Methods: Patients between the years 2001 and 2021 with a pathologic diagnosis of CN were reviewed. Demographic, treatment, and tumor characteristics (histopathological and molecular) were recorded. Recurrence free survival (RFS) and overall survival (OS) were calculated according to the Kaplan Meier-method.
Results: Sixteen patients met the criteria for data analysis. With a median follow-up of 7.3 years, our cohort experienced zero tumor-related mortality. RFS at 2, 5, and 10 years were 80%, 72%, and 72% respectively. All patients remained free of disease progression following RT—either with adjuvant delivery after STR or salvage treatment after initial tumor recurrence. 5/9 patients (55%) were treated with stereotactic radiosurgery (SRS) and the rest (45%) were treated with fractionated external beam radiotherapy (EBRT). Patients who received STR and/or had atypical tumors (utilizing a cut off of Ki-67 >4%) experienced decreased RFS compared to those who received GTR and/or were without atypical tumors.

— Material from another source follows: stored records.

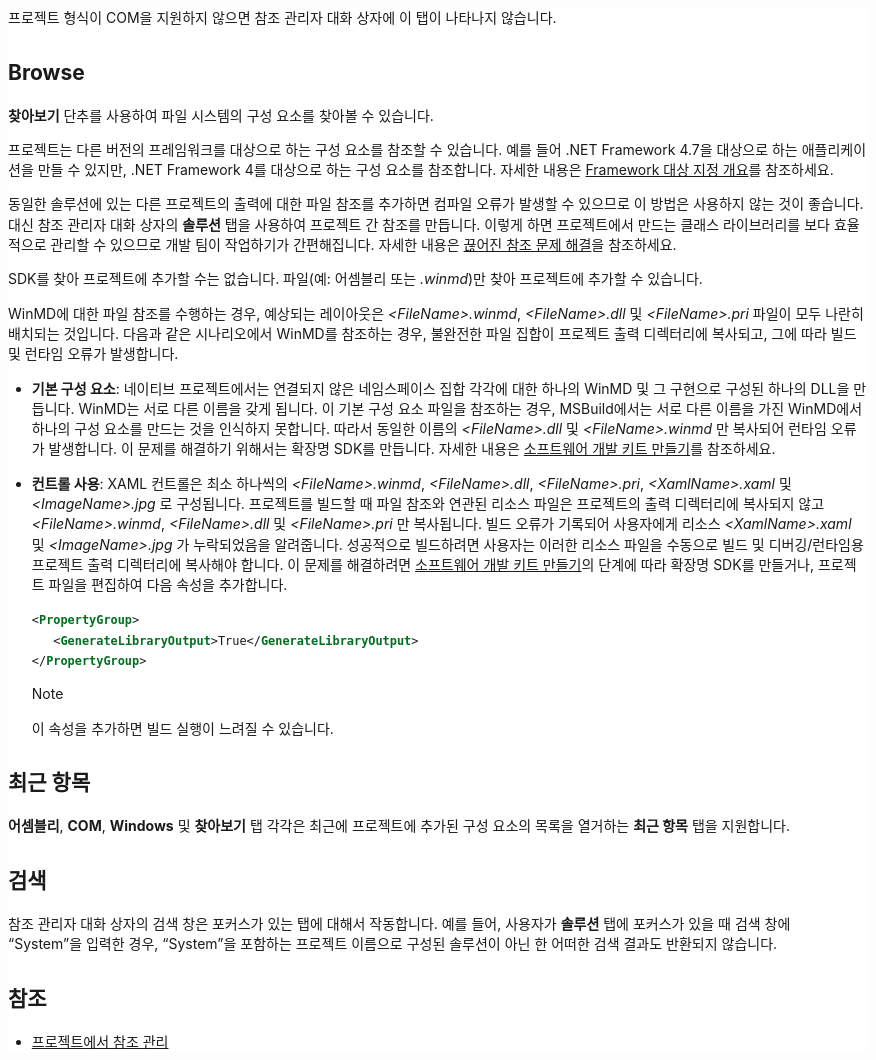 프로젝트 형식이 COM을 지원하지 않으면 참조 관리자 대화 상자에 이 탭이 나타나지 않습니다.

## <a name="browse"></a>Browse

**찾아보기** 단추를 사용하여 파일 시스템의 구성 요소를 찾아볼 수 있습니다.

프로젝트는 다른 버전의 프레임워크를 대상으로 하는 구성 요소를 참조할 수 있습니다. 예를 들어 .NET Framework 4.7을 대상으로 하는 애플리케이션을 만들 수 있지만, .NET Framework 4를 대상으로 하는 구성 요소를 참조합니다. 자세한 내용은 [Framework 대상 지정 개요](../ide/visual-studio-multi-targeting-overview.md)를 참조하세요.

동일한 솔루션에 있는 다른 프로젝트의 출력에 대한 파일 참조를 추가하면 컴파일 오류가 발생할 수 있으므로 이 방법은 사용하지 않는 것이 좋습니다. 대신 참조 관리자 대화 상자의 **솔루션** 탭을 사용하여 프로젝트 간 참조를 만듭니다. 이렇게 하면 프로젝트에서 만드는 클래스 라이브러리를 보다 효율적으로 관리할 수 있으므로 개발 팀이 작업하기가 간편해집니다. 자세한 내용은 [끊어진 참조 문제 해결](../ide/troubleshooting-broken-references.md)을 참조하세요.

SDK를 찾아 프로젝트에 추가할 수는 없습니다. 파일(예: 어셈블리 또는 *.winmd*)만 찾아 프로젝트에 추가할 수 있습니다.

WinMD에 대한 파일 참조를 수행하는 경우, 예상되는 레이아웃은 *\<FileName>.winmd*, *\<FileName>.dll* 및 *\<FileName>.pri* 파일이 모두 나란히 배치되는 것입니다. 다음과 같은 시나리오에서 WinMD를 참조하는 경우, 불완전한 파일 집합이 프로젝트 출력 디렉터리에 복사되고, 그에 따라 빌드 및 런타임 오류가 발생합니다.

- **기본 구성 요소**: 네이티브 프로젝트에서는 연결되지 않은 네임스페이스 집합 각각에 대한 하나의 WinMD 및 그 구현으로 구성된 하나의 DLL을 만듭니다. WinMD는 서로 다른 이름을 갖게 됩니다. 이 기본 구성 요소 파일을 참조하는 경우, MSBuild에서는 서로 다른 이름을 가진 WinMD에서 하나의 구성 요소를 만드는 것을 인식하지 못합니다. 따라서 동일한 이름의 *\<FileName>.dll* 및 *\<FileName>.winmd* 만 복사되어 런타임 오류가 발생합니다. 이 문제를 해결하기 위해서는 확장명 SDK를 만듭니다. 자세한 내용은 [소프트웨어 개발 키트 만들기](../extensibility/creating-a-software-development-kit.md)를 참조하세요.

- **컨트롤 사용**: XAML 컨트롤은 최소 하나씩의 *\<FileName>.winmd*, *\<FileName>.dll*, *\<FileName>.pri*, *\<XamlName>.xaml* 및 *\<ImageName>.jpg* 로 구성됩니다. 프로젝트를 빌드할 때 파일 참조와 연관된 리소스 파일은 프로젝트의 출력 디렉터리에 복사되지 않고 *\<FileName>.winmd*, *\<FileName>.dll* 및 *\<FileName>.pri* 만 복사됩니다. 빌드 오류가 기록되어 사용자에게 리소스 *\<XamlName>.xaml* 및 *\<ImageName>.jpg* 가 누락되었음을 알려줍니다. 성공적으로 빌드하려면 사용자는 이러한 리소스 파일을 수동으로 빌드 및 디버깅/런타임용 프로젝트 출력 디렉터리에 복사해야 합니다. 이 문제를 해결하려면 [소프트웨어 개발 키트 만들기](../extensibility/creating-a-software-development-kit.md)의 단계에 따라 확장명 SDK를 만들거나, 프로젝트 파일을 편집하여 다음 속성을 추가합니다.

    ```xml
    <PropertyGroup>
       <GenerateLibraryOutput>True</GenerateLibraryOutput>
    </PropertyGroup>
    ```

    > [!NOTE]
    > 이 속성을 추가하면 빌드 실행이 느려질 수 있습니다.

## <a name="recent"></a>최근 항목

**어셈블리**, **COM**, **Windows** 및 **찾아보기** 탭 각각은 최근에 프로젝트에 추가된 구성 요소의 목록을 열거하는 **최근 항목** 탭을 지원합니다.

## <a name="search"></a>검색

참조 관리자 대화 상자의 검색 창은 포커스가 있는 탭에 대해서 작동합니다. 예를 들어, 사용자가 **솔루션** 탭에 포커스가 있을 때 검색 창에 “System”을 입력한 경우, “System”을 포함하는 프로젝트 이름으로 구성된 솔루션이 아닌 한 어떠한 검색 결과도 반환되지 않습니다.

## <a name="see-also"></a>참조

- [프로젝트에서 참조 관리](../ide/managing-references-in-a-project.md)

Conclusion : We present the clinical findings from one of the largest single-center CN cohorts. Notably, we provide encouraging evidence that (1) CNs have limited risk of tumor-related mortality and (2) RT at any point after STR conveys strong long-term tumor control. Additionally, a Ki-67 of >4% best predicted worse outcomes in our cohort, supporting the adoption of more specific criteria for atypical designation than what is currently commonly used (Ki-67 >2%).